The system makes sense for certain points in judging. Early on you don't need this because you're just hacking away the bad maps. But once things get a bit closer this comes in handy. What doesn't make sense is your categories. Having performance be worth as much as visuals or gameplay is a little odd, that should just be something that's expected and not scored with. I would do just 3 categories: Gameplay, Visuals, and Creativity. Out of 15 total and highest average wins. Simple as that.
Only thing I'd add would be the concept of a "binary" in case a specific contest had strict conditions. You multiply the final % score by these binaries to let them act as "disqualifiers". For instance, the Ghost in the Shell maps might have a "Has Spider Tank" - and those that don't meet the criteria automagically get graded at 0%. Or an art contest for "Sierra 117" themed maps could use it to filter out maps that aren't remotely close to theme. Or maybe matchmaking contest has a binary for "player containment is airtight." This would be differentiated from a something like framerate performance, where you might have varying degrees of bad from flawless to unplayable - these mark a map as broken regardless of other score. It'd be up to contest organizers to set these criteria, of course. Other than that, the system looks pretty good, and I agree with War's point that having judges split their scores over categories gives actionable feedback on certain areas without the need for writeups.

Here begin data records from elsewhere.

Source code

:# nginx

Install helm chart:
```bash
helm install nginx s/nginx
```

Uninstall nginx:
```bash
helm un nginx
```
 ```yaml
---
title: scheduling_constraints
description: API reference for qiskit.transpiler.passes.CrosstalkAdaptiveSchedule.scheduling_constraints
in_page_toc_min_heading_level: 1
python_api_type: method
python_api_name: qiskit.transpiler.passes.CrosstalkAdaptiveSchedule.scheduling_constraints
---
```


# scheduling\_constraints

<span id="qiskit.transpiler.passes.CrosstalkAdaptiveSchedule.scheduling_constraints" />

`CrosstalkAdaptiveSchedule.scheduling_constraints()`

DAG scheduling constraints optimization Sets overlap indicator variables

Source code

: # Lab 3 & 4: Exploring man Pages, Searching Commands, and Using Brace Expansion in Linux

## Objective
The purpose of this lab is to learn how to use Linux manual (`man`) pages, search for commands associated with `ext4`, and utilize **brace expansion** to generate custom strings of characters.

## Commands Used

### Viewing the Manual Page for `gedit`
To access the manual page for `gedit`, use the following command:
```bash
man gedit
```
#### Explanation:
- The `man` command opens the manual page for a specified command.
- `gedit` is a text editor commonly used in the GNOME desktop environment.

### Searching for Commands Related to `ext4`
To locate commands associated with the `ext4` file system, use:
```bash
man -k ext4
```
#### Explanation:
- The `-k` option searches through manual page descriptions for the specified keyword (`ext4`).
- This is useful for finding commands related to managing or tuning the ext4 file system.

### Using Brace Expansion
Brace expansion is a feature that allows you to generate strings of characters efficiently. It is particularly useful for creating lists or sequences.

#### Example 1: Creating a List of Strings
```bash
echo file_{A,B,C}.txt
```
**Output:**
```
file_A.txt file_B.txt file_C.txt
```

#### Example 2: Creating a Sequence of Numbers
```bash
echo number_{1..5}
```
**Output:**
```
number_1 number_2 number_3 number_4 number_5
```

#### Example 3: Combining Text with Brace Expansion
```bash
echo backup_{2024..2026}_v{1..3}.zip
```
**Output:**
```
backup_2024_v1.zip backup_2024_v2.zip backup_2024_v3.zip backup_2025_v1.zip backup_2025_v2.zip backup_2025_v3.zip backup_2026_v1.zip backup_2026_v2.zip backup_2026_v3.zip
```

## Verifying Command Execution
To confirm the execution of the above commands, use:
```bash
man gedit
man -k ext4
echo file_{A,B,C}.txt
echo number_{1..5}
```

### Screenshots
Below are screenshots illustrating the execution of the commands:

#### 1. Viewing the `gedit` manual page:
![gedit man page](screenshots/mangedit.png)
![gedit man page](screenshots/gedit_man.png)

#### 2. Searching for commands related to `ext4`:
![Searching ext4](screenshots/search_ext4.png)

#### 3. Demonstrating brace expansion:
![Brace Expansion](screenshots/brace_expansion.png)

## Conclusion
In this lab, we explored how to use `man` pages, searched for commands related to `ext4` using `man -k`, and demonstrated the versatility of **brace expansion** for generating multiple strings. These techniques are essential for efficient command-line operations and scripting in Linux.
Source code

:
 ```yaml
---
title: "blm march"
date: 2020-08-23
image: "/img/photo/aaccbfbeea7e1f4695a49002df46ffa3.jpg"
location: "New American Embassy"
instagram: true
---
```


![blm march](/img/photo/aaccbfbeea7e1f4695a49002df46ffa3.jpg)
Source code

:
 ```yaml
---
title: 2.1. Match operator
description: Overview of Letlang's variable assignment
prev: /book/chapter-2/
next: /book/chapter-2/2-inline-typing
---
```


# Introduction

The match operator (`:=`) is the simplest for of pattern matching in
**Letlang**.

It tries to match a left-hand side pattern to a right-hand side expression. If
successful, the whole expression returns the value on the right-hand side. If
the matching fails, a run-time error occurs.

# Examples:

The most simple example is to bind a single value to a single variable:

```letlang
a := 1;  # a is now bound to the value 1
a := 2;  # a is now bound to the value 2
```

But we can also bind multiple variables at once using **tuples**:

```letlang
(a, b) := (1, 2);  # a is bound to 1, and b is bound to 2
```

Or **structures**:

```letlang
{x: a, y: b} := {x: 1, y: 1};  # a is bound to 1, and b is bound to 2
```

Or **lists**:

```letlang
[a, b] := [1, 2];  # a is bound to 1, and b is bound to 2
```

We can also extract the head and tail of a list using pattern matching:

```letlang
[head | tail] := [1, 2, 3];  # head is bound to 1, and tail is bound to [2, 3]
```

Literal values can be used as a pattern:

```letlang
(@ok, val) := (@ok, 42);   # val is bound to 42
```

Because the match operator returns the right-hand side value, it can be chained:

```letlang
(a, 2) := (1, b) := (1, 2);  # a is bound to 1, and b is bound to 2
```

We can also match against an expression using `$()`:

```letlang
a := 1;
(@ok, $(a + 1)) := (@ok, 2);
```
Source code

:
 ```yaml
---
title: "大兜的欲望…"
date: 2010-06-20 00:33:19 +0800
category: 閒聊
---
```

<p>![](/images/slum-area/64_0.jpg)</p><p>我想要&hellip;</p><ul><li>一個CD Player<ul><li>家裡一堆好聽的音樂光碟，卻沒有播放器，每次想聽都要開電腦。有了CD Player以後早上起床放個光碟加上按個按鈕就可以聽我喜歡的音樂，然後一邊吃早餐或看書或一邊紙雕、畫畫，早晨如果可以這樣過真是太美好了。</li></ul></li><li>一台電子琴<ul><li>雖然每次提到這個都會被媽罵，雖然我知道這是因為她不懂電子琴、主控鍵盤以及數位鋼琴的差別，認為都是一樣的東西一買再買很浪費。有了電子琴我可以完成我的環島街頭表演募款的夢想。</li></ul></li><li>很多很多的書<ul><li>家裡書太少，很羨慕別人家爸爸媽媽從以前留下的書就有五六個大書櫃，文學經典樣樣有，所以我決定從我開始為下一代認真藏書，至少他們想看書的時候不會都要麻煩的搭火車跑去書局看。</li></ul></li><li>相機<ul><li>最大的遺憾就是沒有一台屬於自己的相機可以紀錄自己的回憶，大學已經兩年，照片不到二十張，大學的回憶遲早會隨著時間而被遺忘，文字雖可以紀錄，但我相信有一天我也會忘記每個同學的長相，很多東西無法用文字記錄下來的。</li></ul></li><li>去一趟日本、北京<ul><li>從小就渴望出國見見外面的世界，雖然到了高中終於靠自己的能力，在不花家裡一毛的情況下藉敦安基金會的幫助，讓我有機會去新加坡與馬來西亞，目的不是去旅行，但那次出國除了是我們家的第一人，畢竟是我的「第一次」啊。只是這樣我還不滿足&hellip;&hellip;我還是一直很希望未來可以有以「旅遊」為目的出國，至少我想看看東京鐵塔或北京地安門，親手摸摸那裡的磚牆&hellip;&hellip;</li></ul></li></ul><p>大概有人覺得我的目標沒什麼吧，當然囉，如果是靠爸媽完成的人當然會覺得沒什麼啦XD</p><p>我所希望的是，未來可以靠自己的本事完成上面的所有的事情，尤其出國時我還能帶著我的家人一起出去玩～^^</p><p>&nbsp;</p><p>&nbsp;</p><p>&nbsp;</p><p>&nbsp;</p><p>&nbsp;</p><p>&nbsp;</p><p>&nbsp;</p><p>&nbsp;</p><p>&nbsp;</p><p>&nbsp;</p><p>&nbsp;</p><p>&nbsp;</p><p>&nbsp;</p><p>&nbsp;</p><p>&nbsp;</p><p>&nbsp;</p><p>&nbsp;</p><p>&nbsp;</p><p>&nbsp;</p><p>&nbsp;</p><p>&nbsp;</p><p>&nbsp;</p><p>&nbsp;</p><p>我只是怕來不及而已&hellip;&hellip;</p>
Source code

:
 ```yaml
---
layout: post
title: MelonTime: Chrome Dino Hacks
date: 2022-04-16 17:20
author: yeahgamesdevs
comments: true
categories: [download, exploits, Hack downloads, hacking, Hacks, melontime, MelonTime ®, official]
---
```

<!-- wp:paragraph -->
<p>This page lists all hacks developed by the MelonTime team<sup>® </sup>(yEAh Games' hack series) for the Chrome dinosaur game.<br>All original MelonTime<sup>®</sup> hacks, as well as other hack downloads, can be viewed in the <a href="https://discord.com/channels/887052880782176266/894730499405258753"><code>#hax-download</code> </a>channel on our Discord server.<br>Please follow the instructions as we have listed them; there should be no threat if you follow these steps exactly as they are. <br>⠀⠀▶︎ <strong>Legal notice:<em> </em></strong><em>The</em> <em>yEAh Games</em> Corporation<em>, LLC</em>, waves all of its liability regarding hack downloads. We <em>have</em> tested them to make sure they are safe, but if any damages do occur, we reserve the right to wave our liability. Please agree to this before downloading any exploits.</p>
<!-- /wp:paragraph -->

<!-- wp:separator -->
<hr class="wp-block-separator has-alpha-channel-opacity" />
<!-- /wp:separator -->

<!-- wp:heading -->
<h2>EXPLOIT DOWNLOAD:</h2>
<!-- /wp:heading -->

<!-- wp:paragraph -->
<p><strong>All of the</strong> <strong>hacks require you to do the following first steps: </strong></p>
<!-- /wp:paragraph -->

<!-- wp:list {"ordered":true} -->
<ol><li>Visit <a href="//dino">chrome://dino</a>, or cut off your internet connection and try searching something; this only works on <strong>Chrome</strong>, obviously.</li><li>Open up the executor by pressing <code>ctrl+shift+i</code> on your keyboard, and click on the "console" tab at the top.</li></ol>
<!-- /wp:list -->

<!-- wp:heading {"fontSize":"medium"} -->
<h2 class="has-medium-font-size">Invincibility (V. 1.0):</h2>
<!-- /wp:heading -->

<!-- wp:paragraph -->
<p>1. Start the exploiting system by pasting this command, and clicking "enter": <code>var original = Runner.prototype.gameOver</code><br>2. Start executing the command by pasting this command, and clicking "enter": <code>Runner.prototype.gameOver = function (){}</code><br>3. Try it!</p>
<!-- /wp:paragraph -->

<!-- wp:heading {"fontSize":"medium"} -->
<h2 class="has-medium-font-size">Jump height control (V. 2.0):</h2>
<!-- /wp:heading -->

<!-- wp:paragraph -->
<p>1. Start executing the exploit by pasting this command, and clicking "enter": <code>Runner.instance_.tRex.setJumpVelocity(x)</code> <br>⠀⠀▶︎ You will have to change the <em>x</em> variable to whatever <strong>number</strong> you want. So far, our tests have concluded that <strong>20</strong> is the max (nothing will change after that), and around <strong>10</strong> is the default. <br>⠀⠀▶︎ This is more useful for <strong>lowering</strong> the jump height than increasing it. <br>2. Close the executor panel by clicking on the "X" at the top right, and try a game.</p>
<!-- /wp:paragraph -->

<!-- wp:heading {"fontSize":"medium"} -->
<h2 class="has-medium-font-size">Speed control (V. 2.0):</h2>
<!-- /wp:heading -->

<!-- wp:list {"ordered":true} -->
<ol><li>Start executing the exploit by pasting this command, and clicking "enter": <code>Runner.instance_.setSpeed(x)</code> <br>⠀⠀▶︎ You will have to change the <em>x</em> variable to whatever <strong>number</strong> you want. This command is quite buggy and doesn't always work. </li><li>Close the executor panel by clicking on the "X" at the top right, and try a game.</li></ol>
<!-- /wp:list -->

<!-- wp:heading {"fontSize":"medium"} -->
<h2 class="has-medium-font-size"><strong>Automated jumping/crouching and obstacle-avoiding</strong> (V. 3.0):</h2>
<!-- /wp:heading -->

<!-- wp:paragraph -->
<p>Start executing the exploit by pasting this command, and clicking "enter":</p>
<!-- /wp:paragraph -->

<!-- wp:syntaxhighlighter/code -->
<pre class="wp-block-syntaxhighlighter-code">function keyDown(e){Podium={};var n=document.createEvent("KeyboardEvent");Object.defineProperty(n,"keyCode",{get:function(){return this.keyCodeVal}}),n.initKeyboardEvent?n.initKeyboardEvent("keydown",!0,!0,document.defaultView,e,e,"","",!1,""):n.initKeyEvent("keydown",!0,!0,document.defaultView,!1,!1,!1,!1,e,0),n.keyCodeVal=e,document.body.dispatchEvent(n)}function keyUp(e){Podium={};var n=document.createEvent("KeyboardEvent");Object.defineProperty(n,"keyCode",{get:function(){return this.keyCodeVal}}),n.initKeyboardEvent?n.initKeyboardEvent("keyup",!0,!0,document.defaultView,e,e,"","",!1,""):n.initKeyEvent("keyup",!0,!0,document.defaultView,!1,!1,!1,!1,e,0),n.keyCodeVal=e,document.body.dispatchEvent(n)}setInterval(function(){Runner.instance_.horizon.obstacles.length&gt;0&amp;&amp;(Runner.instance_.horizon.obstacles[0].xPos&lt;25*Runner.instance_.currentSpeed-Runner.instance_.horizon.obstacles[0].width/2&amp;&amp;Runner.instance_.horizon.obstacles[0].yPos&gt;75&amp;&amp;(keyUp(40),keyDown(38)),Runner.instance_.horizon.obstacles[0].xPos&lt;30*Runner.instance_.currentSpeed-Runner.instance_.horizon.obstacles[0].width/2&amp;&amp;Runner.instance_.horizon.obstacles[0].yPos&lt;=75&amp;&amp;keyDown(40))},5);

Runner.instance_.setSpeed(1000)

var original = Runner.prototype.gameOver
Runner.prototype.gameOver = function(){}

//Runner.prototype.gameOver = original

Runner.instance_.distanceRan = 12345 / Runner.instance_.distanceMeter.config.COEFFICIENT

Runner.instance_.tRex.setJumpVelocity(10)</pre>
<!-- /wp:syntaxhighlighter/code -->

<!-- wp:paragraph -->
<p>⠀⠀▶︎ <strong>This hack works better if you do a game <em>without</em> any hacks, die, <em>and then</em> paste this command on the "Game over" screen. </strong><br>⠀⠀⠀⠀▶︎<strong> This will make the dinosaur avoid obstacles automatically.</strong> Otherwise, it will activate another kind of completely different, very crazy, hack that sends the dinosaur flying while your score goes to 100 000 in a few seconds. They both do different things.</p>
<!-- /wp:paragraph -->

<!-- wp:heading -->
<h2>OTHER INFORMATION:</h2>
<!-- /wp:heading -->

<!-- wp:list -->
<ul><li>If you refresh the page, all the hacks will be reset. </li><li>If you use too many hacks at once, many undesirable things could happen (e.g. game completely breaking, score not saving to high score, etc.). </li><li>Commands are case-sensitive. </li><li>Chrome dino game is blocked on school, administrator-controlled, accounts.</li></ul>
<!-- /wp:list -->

I'd rate maps like this: Visual Performance - points/2 (0=Back to Forge[remove from judging until fixed], 1=very minor problems, 2=flawless) Gameplay - points/20 (0-10=[remove from judging until improved]) Fun-Factor - points/10 Creativity(Layout) - points/10 Creativity(Art) - points/8 Total=50 I'd say this is the best system of judging. Creativity is very important, but it could negatively impact gameplay. A great playing map is fairly guaranteed points, but can it edge out good, but also creative maps? Edit: This is for fairly open and relaxed rules
Here is my system: How good is the head the forger gives? x/5 How much does said forger suck up to judges? x/5 Are they a good kisser? x/10(This is crucial.) Did the forger spend enough time stroking my ego? x/80 It is the perfect 100 point system. On a serious note. Giving a map an empirical rating can be tricky. Because peoples opinions vary. I think you could grade it out with what people have presented here. But I would then test the maps in a focus group type environment with non-forgers that are good at the game and those that play it more casually. Then you can adjust your list based on feedback. This is more so for matchmaking than anything though.